Records excerpted from a collection
Content starts

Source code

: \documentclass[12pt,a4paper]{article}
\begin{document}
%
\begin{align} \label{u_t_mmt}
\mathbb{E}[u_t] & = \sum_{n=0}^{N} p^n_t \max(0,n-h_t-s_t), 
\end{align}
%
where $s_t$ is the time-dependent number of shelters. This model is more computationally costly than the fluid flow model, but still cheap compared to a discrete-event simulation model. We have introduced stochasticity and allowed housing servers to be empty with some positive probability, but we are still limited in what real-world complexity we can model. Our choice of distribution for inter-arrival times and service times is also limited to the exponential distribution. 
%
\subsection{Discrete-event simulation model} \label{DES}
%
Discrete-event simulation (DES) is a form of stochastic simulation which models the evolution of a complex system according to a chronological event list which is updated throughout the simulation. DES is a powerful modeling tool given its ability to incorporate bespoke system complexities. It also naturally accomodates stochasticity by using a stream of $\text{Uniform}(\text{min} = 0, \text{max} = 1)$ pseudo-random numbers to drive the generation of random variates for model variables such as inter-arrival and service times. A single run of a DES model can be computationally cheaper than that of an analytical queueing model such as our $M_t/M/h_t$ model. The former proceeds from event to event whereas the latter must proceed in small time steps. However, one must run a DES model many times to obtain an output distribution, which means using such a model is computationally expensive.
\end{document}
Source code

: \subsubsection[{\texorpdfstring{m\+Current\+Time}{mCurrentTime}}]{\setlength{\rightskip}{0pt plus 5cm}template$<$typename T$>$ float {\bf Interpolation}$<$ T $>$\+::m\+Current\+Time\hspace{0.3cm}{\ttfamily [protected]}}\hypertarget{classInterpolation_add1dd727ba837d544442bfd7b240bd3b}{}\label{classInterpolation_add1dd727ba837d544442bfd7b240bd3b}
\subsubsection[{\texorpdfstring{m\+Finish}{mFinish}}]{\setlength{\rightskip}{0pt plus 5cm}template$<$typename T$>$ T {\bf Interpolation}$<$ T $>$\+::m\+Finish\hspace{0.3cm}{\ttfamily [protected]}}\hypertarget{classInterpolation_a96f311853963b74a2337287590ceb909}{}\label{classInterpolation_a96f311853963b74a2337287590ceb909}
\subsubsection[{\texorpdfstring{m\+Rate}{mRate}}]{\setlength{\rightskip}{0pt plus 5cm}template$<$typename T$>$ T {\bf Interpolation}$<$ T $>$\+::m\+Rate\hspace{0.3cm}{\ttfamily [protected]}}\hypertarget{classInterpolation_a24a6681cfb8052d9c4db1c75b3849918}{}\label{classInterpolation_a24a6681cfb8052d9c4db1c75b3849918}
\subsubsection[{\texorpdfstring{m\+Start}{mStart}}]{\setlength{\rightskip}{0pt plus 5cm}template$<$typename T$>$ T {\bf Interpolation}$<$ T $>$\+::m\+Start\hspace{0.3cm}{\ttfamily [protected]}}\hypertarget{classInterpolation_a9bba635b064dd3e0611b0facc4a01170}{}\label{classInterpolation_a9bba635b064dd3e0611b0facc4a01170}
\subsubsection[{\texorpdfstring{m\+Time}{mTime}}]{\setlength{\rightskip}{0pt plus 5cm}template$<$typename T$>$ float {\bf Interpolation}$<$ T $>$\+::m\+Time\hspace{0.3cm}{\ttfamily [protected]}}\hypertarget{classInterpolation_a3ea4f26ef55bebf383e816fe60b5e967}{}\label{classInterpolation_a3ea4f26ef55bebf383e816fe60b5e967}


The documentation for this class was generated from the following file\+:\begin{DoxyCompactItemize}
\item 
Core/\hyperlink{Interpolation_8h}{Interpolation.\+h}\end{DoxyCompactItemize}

Content ends

What the exercise asks
Copy every line where the word "DoxyCompactItemize" is present in the entries above.

Response for this exercise
The documentation for this class was generated from the following file\+:\begin{DoxyCompactItemize}
Core/\hyperlink{Interpolation_8h}{Interpolation.\+h}\end{DoxyCompactItemize}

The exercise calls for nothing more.